-- Opening Marker --
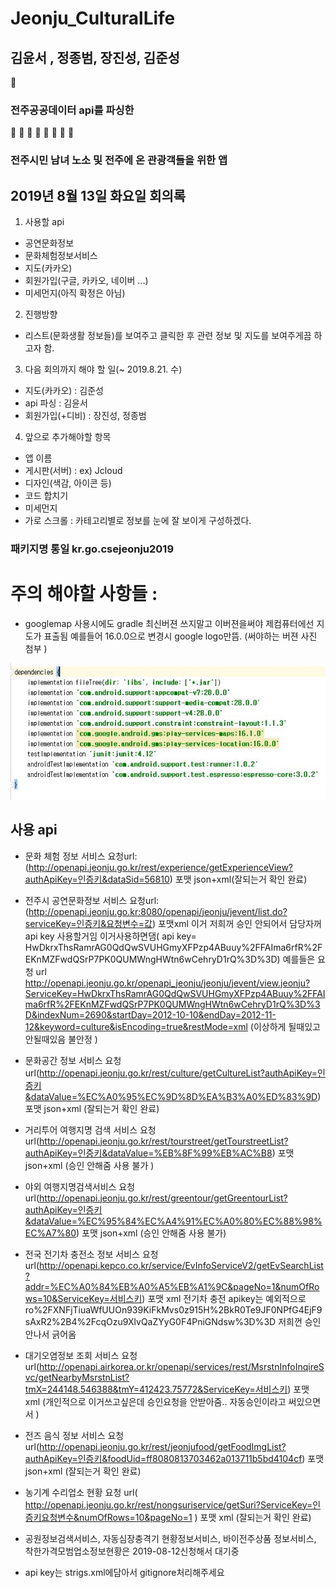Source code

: 

# Jeonju_CulturalLife
  
## 김윤서 , 정종범, 장진성, 김준성 
:book: 
### 전주공공데이터 api를 파싱한
👦 👧 👩 👨 👶 👵 👴 👱
### 전주시민 남녀 노소 및 전주에 온 관광객들을 위한 앱  


## 2019년 8월 13일 화요일 회의록

1. 사용할 api
- 공연문화정보
- 문화체험정보서비스
- 지도(카카오)
- 회원가입(구글, 카카오, 네이버 ...)
- 미세먼지(아직 확정은 아님)


2. 진행방향
- 리스트(문화생활 정보들)를 보여주고 클릭한 후 관련 정보 및 지도를 보여주게끔 하고자 함.


3. 다음 회의까지 해야 할 일(~ 2019.8.21. 수)
- 지도(카카오) : 김준성
- api 파싱 : 김윤서
- 회원가입(+디비) : 장진성, 정종범


4. 앞으로 추가해야할 항목
- 앱 이름
- 게시판(서버) : ex) Jcloud
- 디자인(색감, 아이콘 등)
- 코드 합치기
- 미세먼지
- 가로 스크롤 : 카테고리별로 정보를 눈에 잘 보이게 구성하겠다.

### 패키지명 통일 kr.go.csejeonju2019



# 주의 해야할 사항들 :
- googlemap 사용시에도 gradle 최신버젼 쓰지말고 이버젼을써야 제컴퓨터에선 지도가 표출됨 예를들어 16.0.0으로 변경시 google logo만뜸. (써야하는 버젼 사진 첨부 ) 

![gogglemap](./Etc/map.JPG)



## 사용 api
- 문화 체험 정보 서비스 요청url:(http://openapi.jeonju.go.kr/rest/experience/getExperienceView?authApiKey=인증키&dataSid=56810) 포맷 json+xml(잘되는거 확인 완료)
- 전주시 공연문화정보 서비스 요청url:(http://openapi.jeonju.go.kr:8080/openapi/jeonju/jevent/list.do?serviceKey=인증키&요청변수=값) 포맷xml 이거 저희꺼 승인 안되어서 담당자꺼 api key 사용할거임 이거사용하면댐( api key= HwDkrxThsRamrAG0QdQwSVUHGmyXFPzp4ABuuy%2FFAIma6rfR%2FEKnMZFwdQSrP7PK0QUMWngHWtn6wCehryD1rQ%3D%3D)
예를들은 요청 url http://openapi.jeonju.go.kr/openapi_jeonju/jeonju/jevent/view.jeonju?ServiceKey=HwDkrxThsRamrAG0QdQwSVUHGmyXFPzp4ABuuy%2FFAIma6rfR%2FEKnMZFwdQSrP7PK0QUMWngHWtn6wCehryD1rQ%3D%3D&indexNum=2690&startDay=2012-10-10&endDay=2012-11-12&keyword=culture&isEncoding=true&restMode=xml   (이상하게 될때있고 안될때있음 불안정 )


- 문화공간 정보 서비스 요청url(http://openapi.jeonju.go.kr/rest/culture/getCultureList?authApiKey=인증키&dataValue=%EC%A0%95%EC%9D%8D%EA%B3%A0%ED%83%9D) 포맷 json+xml (잘되는거 확인 완료)
- 거리투어 여행지명 검색 서비스 요청url(http://openapi.jeonju.go.kr/rest/tourstreet/getTourstreetList?authApiKey=인증키&dataValue=%EB%8F%99%EB%AC%B8) 포맷 json+xml (승인 안해줌 사용 불가 )
- 야외 여행지명검색서비스 요청url(http://openapi.jeonju.go.kr/rest/greentour/getGreentourList?authApiKey=인증키&dataValue=%EC%95%84%EC%A4%91%EC%A0%80%EC%88%98%EC%A7%80) 포맷 json+xml (승인 안해줌 사용 불가)
- 전국 전기차 충전소 정보 서비스 요청url(http://openapi.kepco.co.kr/service/EvInfoServiceV2/getEvSearchList?addr=%EC%A0%84%EB%A0%A5%EB%A1%9C&pageNo=1&numOfRows=10&ServiceKey=서비스키) 포맷 xml 전기차 충전 apikey는 예외적으로 ro%2FXNFjTiuaWfUUOn939KiFkMvs0z915H%2BkR0Te9JF0NPfG4EjF9sAxR2%2B4%2FcqOzu9XlvQaZYyG0F4PniGNdsw%3D%3D  저희껀 승인안나서 긁어옴 
- 대기오염정보 조회 서비스 요청url(http://openapi.airkorea.or.kr/openapi/services/rest/MsrstnInfoInqireSvc/getNearbyMsrstnList?tmX=244148.546388&tmY=412423.75772&ServiceKey=서비스키) 포맷 xml  (개인적으로 이거쓰고싶은데 승인요청을 안받아줌.. 자동승인이라고 써있으면서 )
- 전즈 음식 정보 서비스 요청 url(http://openapi.jeonju.go.kr/rest/jeonjufood/getFoodImgList?authApiKey=인증키&foodUid=ff8080813703462a013711b5bd4104cf) 포맷 json+xml  (잘되는거 확인 완료)
- 농기계 수리업소 현황 요청 url( http://openapi.jeonju.go.kr/rest/nongsuriservice/getSuri?ServiceKey=인증키요청변수&numOfRows=10&pageNo=1 ) 
포맷 xml (잘되는거 확인 완료)
- 공원정보검색서비스, 자동심장충격기 현황정보서비스, 바이전주상품 정보서비스, 착한가격모범업소정보현황은 2019-08-12신청해서 대기중
- api key는 strigs.xml에담아서 gitignore처리해주세요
-- Closing Marker --
▶ _Activity_:
Would you count the lines in the data that contain "공연문화정보" and answer with only the number?

▶ _Answer section_:
2